ECL clean room
What is it?
“Clean” rooms are places to work with controlled temperature, humidity, and most importantly limited small particles – stuff like dirt, dust, smoke, hair and clothing fibers, bits of skin, little pieces of anything that crumbles as it decays. The outside air entering a cleanroom is cleaned up with the filters system. The new air travels down the room, pushing the contaminated air to exit through return air intakes at the bottom of a special space in wall. This ongoing process keeps the environment in cleanroom.
What is it for?
For the most part clean rooms are to protect things like computer or other electronic devices (chips). These have conductors that are closer together than the size of dust particles, commonly a fraction of a micron, and tiny particles can cause a short circuit, just like your dropping a metal knife into a toaster; it makes a path between conductive elements and so causes the “short”. Another use of clean rooms is to keep optics free of contaminants – here we worry about smoke or tiny droplets that can settle on or dry on optics.

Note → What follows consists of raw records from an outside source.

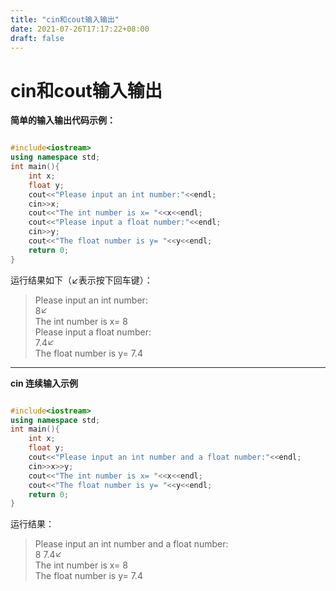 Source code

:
 ```yaml
---
title: "cin和cout输入输出"
date: 2021-07-26T17:17:22+08:00
draft: false
---
```

# cin和cout输入输出
**简单的输入输出代码示例：**
```cpp

#include<iostream>
using namespace std;
int main(){
    int x;
    float y;
    cout<<"Please input an int number:"<<endl;
    cin>>x;
    cout<<"The int number is x= "<<x<<endl;
    cout<<"Please input a float number:"<<endl;
    cin>>y;
    cout<<"The float number is y= "<<y<<endl;   
    return 0;
}
```

运行结果如下（↙表示按下回车键）：  
> Please input an int number:  
> 8↙  
> The int number is x= 8  
> Please input a float number:  
> 7.4↙  
> The float number is y= 7.4  

***

**cin 连续输入示例**

```cpp

#include<iostream>
using namespace std;
int main(){
    int x;
    float y;
    cout<<"Please input an int number and a float number:"<<endl;
    cin>>x>>y;
    cout<<"The int number is x= "<<x<<endl;
    cout<<"The float number is y= "<<y<<endl;   
    return 0;
}

```

运行结果：  
> Please input an int number and a float number:  
> 8 7.4↙  
> The int number is x= 8  
> The float number is y= 7.4      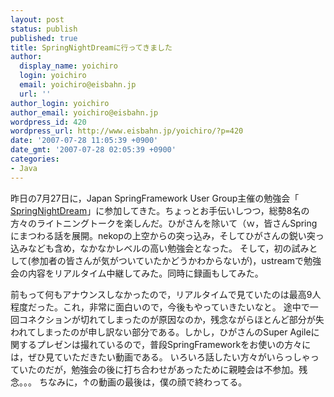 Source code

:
 ```yaml
---
layout: post
status: publish
published: true
title: SpringNightDreamに行ってきました
author:
  display_name: yoichiro
  login: yoichiro
  email: yoichiro@eisbahn.jp
  url: ''
author_login: yoichiro
author_email: yoichiro@eisbahn.jp
wordpress_id: 420
wordpress_url: http://www.eisbahn.jp/yoichiro/?p=420
date: '2007-07-28 11:05:39 +0900'
date_gmt: '2007-07-28 02:05:39 +0900'
categories:
- Java
---
```


昨日の7月27日に，Japan SpringFramework User Group主催の勉強会「
[SpringNightDream](http://springframework.jp/index.php?%CA%D9%B6%AF%B2%F1)」に参加してきた。ちょっとお手伝いしつつ，総勢8名の方々のライトニングトークを楽しんだ。ひがさんを除いて（ｗ，皆さんSpringにまつわる話を展開。nekopの上空からの突っ込み，そしてひがさんの鋭い突っ込みなども含め，なかなかレベルの高い勉強会となった。
そして，初の試みとして(参加者の皆さんが気がついていたかどうかわからないが)，ustreamで勉強会の内容をリアルタイム中継してみた。同時に録画もしてみた。

前もって何もアナウンスしなかったので，リアルタイムで見ていたのは最高9人程度だった。これ，非常に面白いので，今後もやっていきたいなと。
途中で一回コネクションが切れてしまったのが原因なのか，残念ながらほとんど部分が失われてしまったのが申し訳ない部分である。しかし，ひがさんのSuper Agileに関するプレゼンは撮れているので，普段SpringFrameworkをお使いの方々には，ぜひ見ていただきたい動画である。
いろいろ話したい方々がいらっしゃっていたのだが，勉強会の後に打ち合わせがあったために親睦会は不参加。残念。。。
ちなみに，↑の動画の最後は，僕の顔で終わってる。
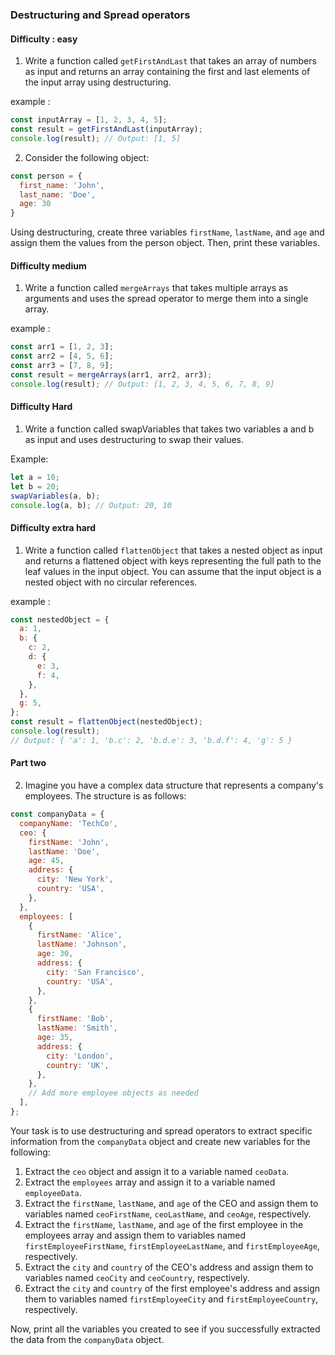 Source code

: ### Destructuring and Spread operators
#### Difficulty : easy
1. Write a function called `getFirstAndLast` that takes an array of numbers as input and returns an array containing the first and last elements of the input array using destructuring.

example :
```js
const inputArray = [1, 2, 3, 4, 5];
const result = getFirstAndLast(inputArray);
console.log(result); // Output: [1, 5]
```

2. Consider the following object:
```js
const person = {
  first_name: 'John',
  last_name: 'Doe',
  age: 30
}
```
Using destructuring, create three variables `firstName`, `lastName`, and `age` and assign them the values from the person object. Then, print these variables.

#### Difficulty medium

1. Write a function called `mergeArrays` that takes multiple arrays as arguments and uses the spread operator to merge them into a single array.

example :
```js
const arr1 = [1, 2, 3];
const arr2 = [4, 5, 6];
const arr3 = [7, 8, 9];
const result = mergeArrays(arr1, arr2, arr3);
console.log(result); // Output: [1, 2, 3, 4, 5, 6, 7, 8, 9]
```

#### Difficulty Hard

1. Write a function called swapVariables that takes two variables a and b as input and uses destructuring to swap their values.

Example:
```js
let a = 10;
let b = 20;
swapVariables(a, b);
console.log(a, b); // Output: 20, 10
```


#### Difficulty extra hard

1. Write a function called `flattenObject` that takes a nested object as input and returns a flattened object with keys representing the full path to the leaf values in the input object.
You can assume that the input object is a nested object with no circular references.

example :
```js
const nestedObject = {
  a: 1,
  b: {
    c: 2,
    d: {
      e: 3,
      f: 4,
    },
  },
  g: 5,
};
const result = flattenObject(nestedObject);
console.log(result);
// Output: { 'a': 1, 'b.c': 2, 'b.d.e': 3, 'b.d.f': 4, 'g': 5 }
```

#### Part two

2. Imagine you have a complex data structure that represents a company's employees.
The structure is as follows:

```js
const companyData = {
  companyName: 'TechCo',
  ceo: {
    firstName: 'John',
    lastName: 'Doe',
    age: 45,
    address: {
      city: 'New York',
      country: 'USA',
    },
  },
  employees: [
    {
      firstName: 'Alice',
      lastName: 'Johnson',
      age: 30,
      address: {
        city: 'San Francisco',
        country: 'USA',
      },
    },
    {
      firstName: 'Bob',
      lastName: 'Smith',
      age: 35,
      address: {
        city: 'London',
        country: 'UK',
      },
    },
    // Add more employee objects as needed
  ],
};
``` 
Your task is to use destructuring and spread operators to extract specific information from the `companyData` object and create new variables for the following:

1. Extract the `ceo` object and assign it to a variable named `ceoData`.
2. Extract the `employees` array and assign it to a variable named `employeeData`.
3. Extract the `firstName`, `lastName`, and `age` of the CEO and assign them to variables named `ceoFirstName`, `ceoLastName`, and `ceoAge`, respectively.
4. Extract the `firstName`, `lastName`, and `age` of the first employee in the employees array and assign them to variables named `firstEmployeeFirstName`, `firstEmployeeLastName`, and `firstEmployeeAge`, respectively.
5. Extract the `city` and `country` of the CEO's address and assign them to variables named `ceoCity` and `ceoCountry`, respectively.
6. Extract the `city` and `country` of the first employee's address and assign them to variables named `firstEmployeeCity` and `firstEmployeeCountry`, respectively.

Now, print all the variables you created to see if you successfully extracted the data from the `companyData` object.
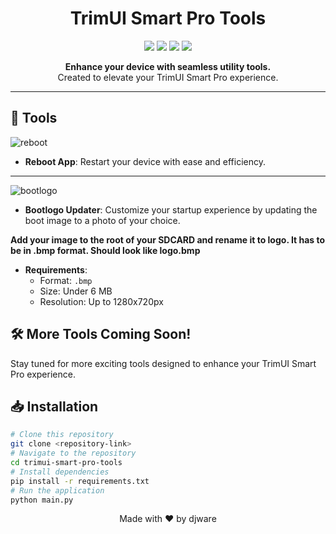 <h1 align="center">TrimUI Smart Pro Tools</h1>

<p align="center">
  <img src="https://img.shields.io/badge/version-1.0.0-blue.svg?cacheSeconds=2592000" />
  <img src="https://img.shields.io/badge/python-3.6+-blue.svg" />
  <img src="https://img.shields.io/badge/contributions-welcome-orange.svg" />
  <img src="https://img.shields.io/badge/license-MIT-green" />
</p>

<p align="center">
  <strong>Enhance your device with seamless utility tools.</strong><br>
  Created to elevate your TrimUI Smart Pro experience.
</p>

---

## 🚀 Tools

![reboot](https://github.com/djware/TrimUITools/assets/85318457/d926453a-d7ec-4339-9a0f-2071b4a80ca9)
- **Reboot App**: Restart your device with ease and efficiency.
---

![bootlogo](https://github.com/djware/TrimUITools/assets/85318457/5a60d189-3851-4a20-85ac-72e0240fe586)
- **Bootlogo Updater**: Customize your startup experience by updating the boot image to a photo of your choice.

<b>Add your image to the root of your SDCARD and rename it to logo. It has to be in .bmp format. Should look like logo.bmp</b>

  - **Requirements**: 
    - Format: `.bmp`
    - Size: Under 6 MB
    - Resolution: Up to 1280x720px

## 🛠 More Tools Coming Soon!

Stay tuned for more exciting tools designed to enhance your TrimUI Smart Pro experience.

## 📥 Installation

```bash
# Clone this repository
git clone <repository-link>
# Navigate to the repository
cd trimui-smart-pro-tools
# Install dependencies
pip install -r requirements.txt
# Run the application
python main.py
```


<p align="center">
  Made with ❤️ by djware
</p>

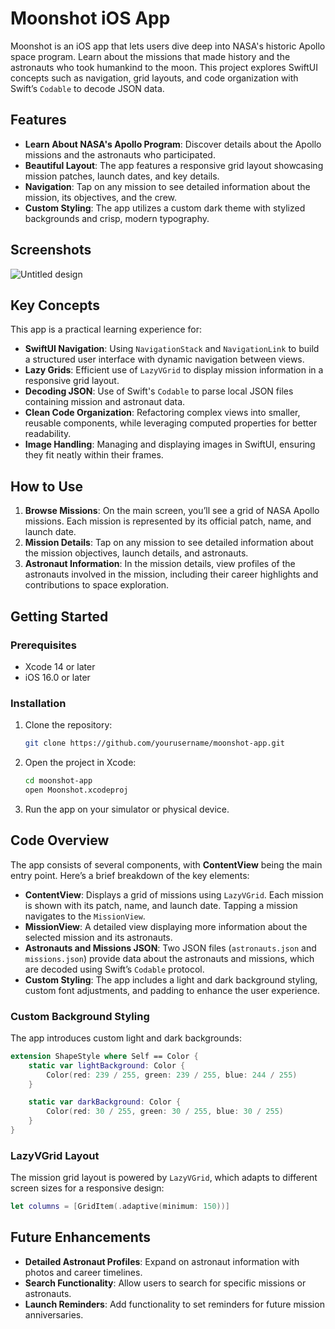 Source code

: # Moonshot iOS App

Moonshot is an iOS app that lets users dive deep into NASA's historic Apollo space program. Learn about the missions that made history and the astronauts who took humankind to the moon. This project explores SwiftUI concepts such as navigation, grid layouts, and code organization with Swift’s `Codable` to decode JSON data.

## Features

- **Learn About NASA's Apollo Program**: Discover details about the Apollo missions and the astronauts who participated.
- **Beautiful Layout**: The app features a responsive grid layout showcasing mission patches, launch dates, and key details.
- **Navigation**: Tap on any mission to see detailed information about the mission, its objectives, and the crew.
- **Custom Styling**: The app utilizes a custom dark theme with stylized backgrounds and crisp, modern typography.

## Screenshots

![Untitled design](https://github.com/user-attachments/assets/f4f52110-6120-402b-9c81-84ff30324fd5)

## Key Concepts

This app is a practical learning experience for:
- **SwiftUI Navigation**: Using `NavigationStack` and `NavigationLink` to build a structured user interface with dynamic navigation between views.
- **Lazy Grids**: Efficient use of `LazyVGrid` to display mission information in a responsive grid layout.
- **Decoding JSON**: Use of Swift's `Codable` to parse local JSON files containing mission and astronaut data.
- **Clean Code Organization**: Refactoring complex views into smaller, reusable components, while leveraging computed properties for better readability.
- **Image Handling**: Managing and displaying images in SwiftUI, ensuring they fit neatly within their frames.

## How to Use

1. **Browse Missions**: On the main screen, you’ll see a grid of NASA Apollo missions. Each mission is represented by its official patch, name, and launch date.
2. **Mission Details**: Tap on any mission to see detailed information about the mission objectives, launch details, and astronauts.
3. **Astronaut Information**: In the mission details, view profiles of the astronauts involved in the mission, including their career highlights and contributions to space exploration.

## Getting Started

### Prerequisites

- Xcode 14 or later
- iOS 16.0 or later

### Installation

1. Clone the repository:
    ```bash
    git clone https://github.com/yourusername/moonshot-app.git
    ```
2. Open the project in Xcode:
    ```bash
    cd moonshot-app
    open Moonshot.xcodeproj
    ```
3. Run the app on your simulator or physical device.

## Code Overview

The app consists of several components, with **ContentView** being the main entry point. Here’s a brief breakdown of the key elements:

- **ContentView**: Displays a grid of missions using `LazyVGrid`. Each mission is shown with its patch, name, and launch date. Tapping a mission navigates to the `MissionView`.
- **MissionView**: A detailed view displaying more information about the selected mission and its astronauts.
- **Astronauts and Missions JSON**: Two JSON files (`astronauts.json` and `missions.json`) provide data about the astronauts and missions, which are decoded using Swift’s `Codable` protocol.
- **Custom Styling**: The app includes a light and dark background styling, custom font adjustments, and padding to enhance the user experience.

### Custom Background Styling

The app introduces custom light and dark backgrounds:
```swift
extension ShapeStyle where Self == Color {
    static var lightBackground: Color {
        Color(red: 239 / 255, green: 239 / 255, blue: 244 / 255)
    }

    static var darkBackground: Color {
        Color(red: 30 / 255, green: 30 / 255, blue: 30 / 255)
    }
}
```

### LazyVGrid Layout

The mission grid layout is powered by `LazyVGrid`, which adapts to different screen sizes for a responsive design:
```swift
let columns = [GridItem(.adaptive(minimum: 150))]
```

## Future Enhancements

- **Detailed Astronaut Profiles**: Expand on astronaut information with photos and career timelines.
- **Search Functionality**: Allow users to search for specific missions or astronauts.
- **Launch Reminders**: Add functionality to set reminders for future mission anniversaries.
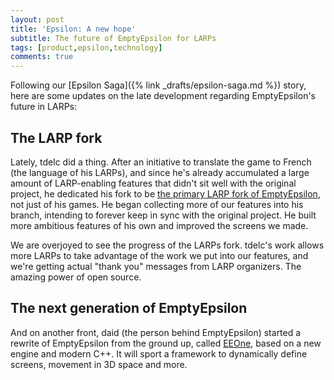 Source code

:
 ```yaml
---
layout: post
title: 'Epsilon: A new hope'
subtitle: The future of EmptyEpsilon for LARPs
tags: [product,epsilon,technology]
comments: true
---
```

Following our [Epsilon Saga]({% link _drafts/epsilon-saga.md %}) story, here are some updates on the late development regarding EmptyEpsilon's future in LARPs:

## The LARP fork
Lately, tdelc did a thing. After an initiative to translate the game to French (the language of his LARPs), and since he's already accumulated a large amount of LARP-enabling features that didn't sit well with the original project, he dedicated his fork to be [the primary LARP fork of EmptyEpsilon](http://bridgesim.net/discussion/510/larp-v1-3-version-of-empty-epsilon), not just of his games. He began collecting more of our features into his branch, intending to forever keep in sync with the original project. He built more ambitious features of his own and improved the screens we made. 

We are overjoyed to see the progress of the LARPs fork. tdelc's work allows more LARPs to take advantage of the work we put into our features, and we're getting actual "thank you" messages from LARP organizers. The amazing power of open source.

## The next generation of EmptyEpsilon
And on another front, daid (the person behind EmptyEpsilon) started a rewrite of EmptyEpsilon from the ground up, called [EEOne](https://github.com/daid/EmptyEpsilonOne), based on a new engine and modern C++. It will sport a framework to dynamically define screens, movement in 3D space and more.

At ECL, we use exotic detector chips called MKIDs which have conductors that are micron-size structures, and we also assemble and test optics.
Specifications
ECL has the ISO6 and ISO7 classes of the cleanroom.
1. ISO 6 -16 m2, 1 000 000-293 particles/cm-3. It is used for testing MKIDs, optics, cryo/vacuum assembly.
2. ISO 7 -17.6 m2, 352 000-2 930 particles/cm-3. It is used for micro-wire bonding machine.